> [Exercise goal]
Where in the data does the word "request" appear? Find those lines and copy them.

Pictures paired with source code:
::::::

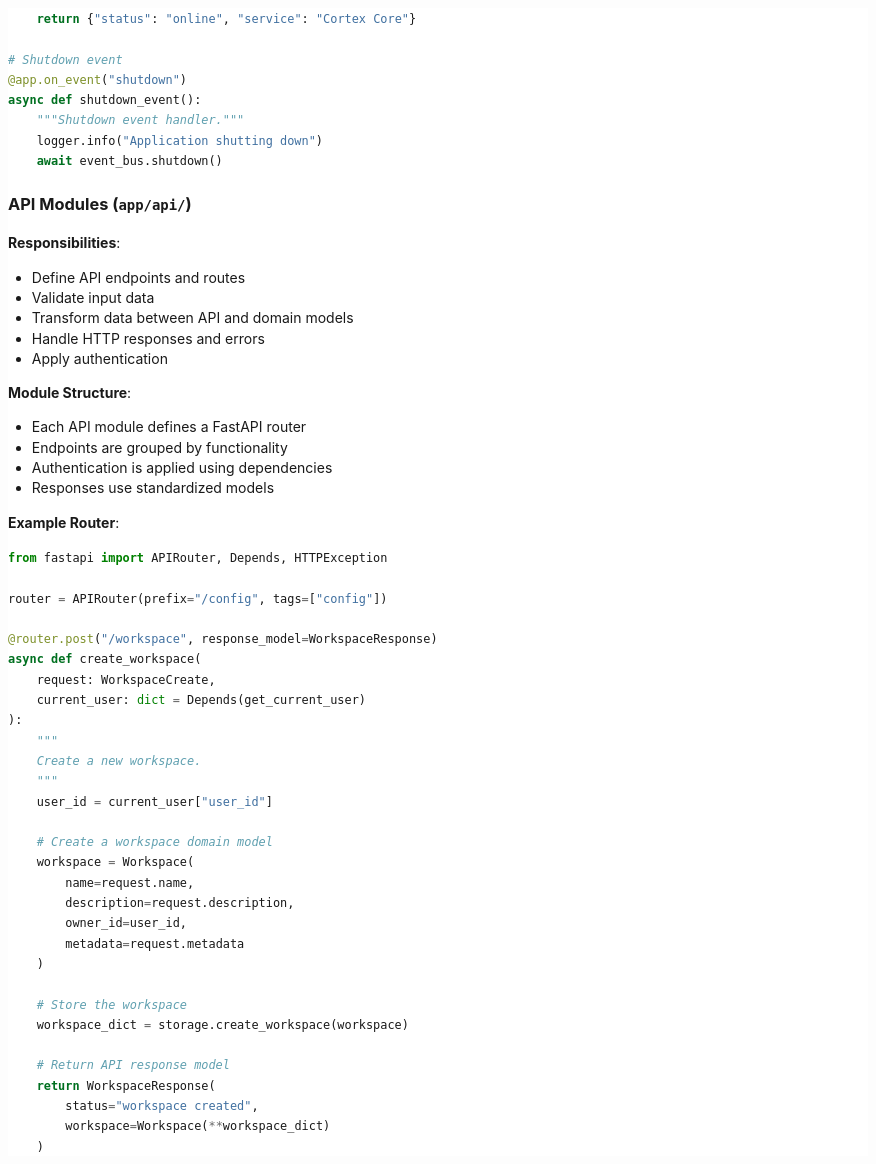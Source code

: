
 ```python
    return {"status": "online", "service": "Cortex Core"}

# Shutdown event
@app.on_event("shutdown")
async def shutdown_event():
    """Shutdown event handler."""
    logger.info("Application shutting down")
    await event_bus.shutdown()
```

### API Modules (`app/api/`)

**Responsibilities**:

- Define API endpoints and routes
- Validate input data
- Transform data between API and domain models
- Handle HTTP responses and errors
- Apply authentication

**Module Structure**:

- Each API module defines a FastAPI router
- Endpoints are grouped by functionality
- Authentication is applied using dependencies
- Responses use standardized models

**Example Router**:

```python
from fastapi import APIRouter, Depends, HTTPException

router = APIRouter(prefix="/config", tags=["config"])

@router.post("/workspace", response_model=WorkspaceResponse)
async def create_workspace(
    request: WorkspaceCreate,
    current_user: dict = Depends(get_current_user)
):
    """
    Create a new workspace.
    """
    user_id = current_user["user_id"]

    # Create a workspace domain model
    workspace = Workspace(
        name=request.name,
        description=request.description,
        owner_id=user_id,
        metadata=request.metadata
    )

    # Store the workspace
    workspace_dict = storage.create_workspace(workspace)

    # Return API response model
    return WorkspaceResponse(
        status="workspace created",
        workspace=Workspace(**workspace_dict)
    )
```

::::::

> [Response below]
    request: WorkspaceCreate,
        name=request.name,
        description=request.description,
        metadata=request.metadata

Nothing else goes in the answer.